[snip] A time to worry. “I’ve been involved in a number of fields where there’s a lay opinion and a scientific opinion,” Princeton engineering professor Robert Socolow tells the New Yorker’s Elizabeth Kolbert. “And, in most of the cases, it’s the lay community that is more exercised, more anxious. If you take an extreme example, it would be nuclear power, where most of the people who work in nuclear science are relatively relaxed about very low levels of radiation. But, in the climate case, the experts–the people who work with the climate models every day, the people who do ice cores–they are more concerned. They’re going out of their way to say, ‘Wake up! This is not a good thing to be doing.'”

[snip] Will the federal courts save the states from themselves? According to stateline.org, the U.S. Court of Appeals for the Sixth Circuit, in Cincinnati, recently struck down a deal in which Ohio would exempt DaimlerChrysler from property taxes for ten years if it would upgrade a Jeep plant in Toledo.

[snip] If you don’t like heat, stay out of the kitchen. “If the Pope wants to tell Africans not to use condoms, then he has left religion and deserves no more respect than George Bush or Bill Clinton,” writes Sam Smith in his “Progressive Review.” “If the Anglican church wants to perpetuate a second class status for gays, then we should give the Archbishop of Canterbury no more honor than Tom DeLay.”

[snip] Does Christianity make more sense than free-market economics? Yes, according to William Pfaff, quoted in the New York Review of Books: “A faith that the free play of market forces will eventually end in Good is, in fact, more ‘absurd’ than religious belief, for there, at least, there is a presumption of an intelligent Agent Who writes straight with His crooked lines.”

[snip] The last word on Dick Cheney. “It doesn’t matter whether he takes Amnesty International seriously,” says William Schultz, the organization’s director. “He doesn’t take torture seriously, he doesn’t take the Geneva Convention seriously, he doesn’t take due process rights seriously, and he doesn’t take international law seriously.”

[snip] Lest we forget. Alan Wolfe writes in the New Republic, “Today’s religious conservatives live off the accomplishments of previous generations of religious radicals, whose willingness to challenge received doctrine, to confront established authority, to dispense with encrusted tradition, to develop their own vernacular, and to insist on the dignity of the individual believer pierced the heart of everything conservative around them. Had not a love of liberty accompanied the rise of evangelical religion in seventeenth- and eighteenth-century Europe and North America, there would never have occurred the awakenings that inspire today’s religious activists.”
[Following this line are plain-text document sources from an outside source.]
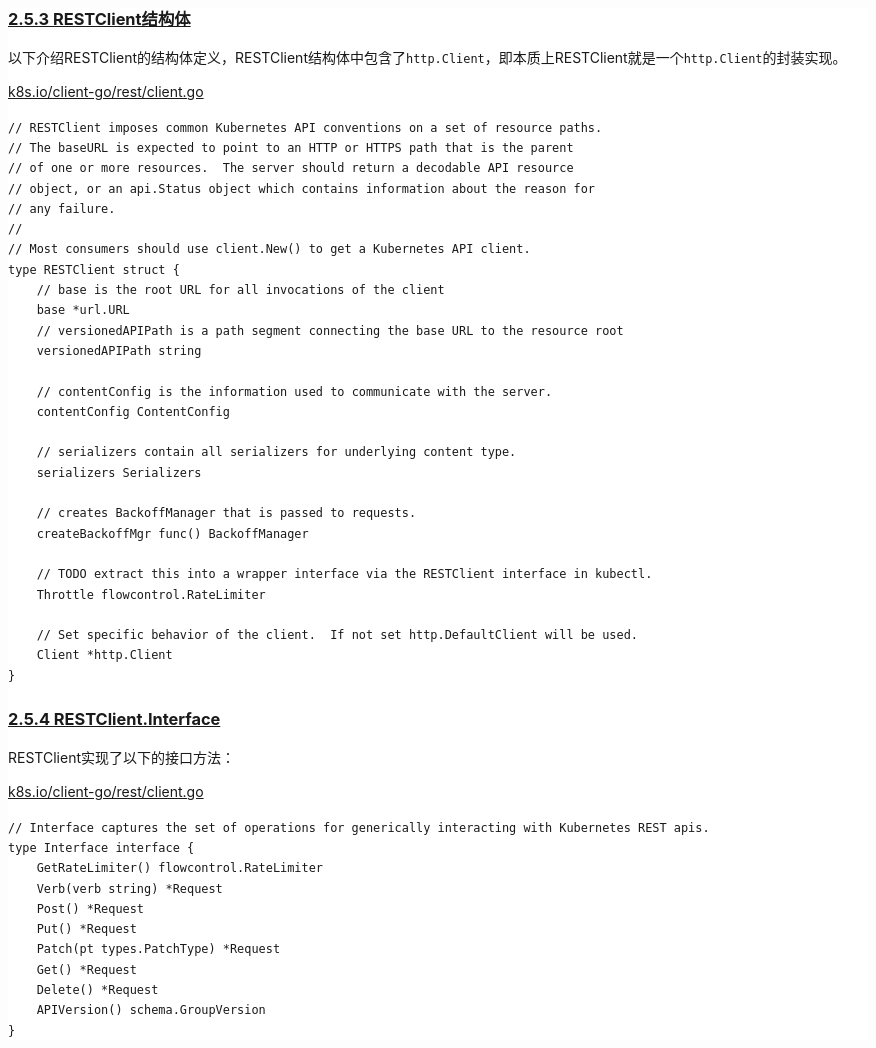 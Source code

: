 

### [2.5.3 RESTClient结构体](https://github.com/huweihuang/kubernetes-notes/blob/master/develop/client-go.md#253-restclient结构体)

以下介绍RESTClient的结构体定义，RESTClient结构体中包含了`http.Client`，即本质上RESTClient就是一个`http.Client`的封装实现。

[k8s.io/client-go/rest/client.go](https://github.com/kubernetes/client-go/blob/87887458218a51f3944b2f4c553eb38173458e97/rest/client.go#L54)

```
// RESTClient imposes common Kubernetes API conventions on a set of resource paths.
// The baseURL is expected to point to an HTTP or HTTPS path that is the parent
// of one or more resources.  The server should return a decodable API resource
// object, or an api.Status object which contains information about the reason for
// any failure.
//
// Most consumers should use client.New() to get a Kubernetes API client.
type RESTClient struct {
	// base is the root URL for all invocations of the client
	base *url.URL
	// versionedAPIPath is a path segment connecting the base URL to the resource root
	versionedAPIPath string

	// contentConfig is the information used to communicate with the server.
	contentConfig ContentConfig

	// serializers contain all serializers for underlying content type.
	serializers Serializers

	// creates BackoffManager that is passed to requests.
	createBackoffMgr func() BackoffManager

	// TODO extract this into a wrapper interface via the RESTClient interface in kubectl.
	Throttle flowcontrol.RateLimiter

	// Set specific behavior of the client.  If not set http.DefaultClient will be used.
	Client *http.Client
}
```



### [2.5.4 RESTClient.Interface](https://github.com/huweihuang/kubernetes-notes/blob/master/develop/client-go.md#254-restclientinterface)

RESTClient实现了以下的接口方法：

[k8s.io/client-go/rest/client.go](https://github.com/kubernetes/client-go/blob/87887458218a51f3944b2f4c553eb38173458e97/rest/client.go#L42)

```
// Interface captures the set of operations for generically interacting with Kubernetes REST apis.
type Interface interface {
	GetRateLimiter() flowcontrol.RateLimiter
	Verb(verb string) *Request
	Post() *Request
	Put() *Request
	Patch(pt types.PatchType) *Request
	Get() *Request
	Delete() *Request
	APIVersion() schema.GroupVersion
}
```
[snip] Dubious defenses. Secretary of Education Margaret Spellings has been arguing that the large achievement gap between black and white students in Connecticut shows the No Child Left Behind law is needed there. “The state’s defenders say the attack is unfair because Connecticut’s black students are performing similarly to those in other states–they’re just farther behind Connecticut’s white students, who outperform white students in other states,” writes the Progressive Policy Institute. “Amazing that this doesn’t provoke a huge outcry from the left.”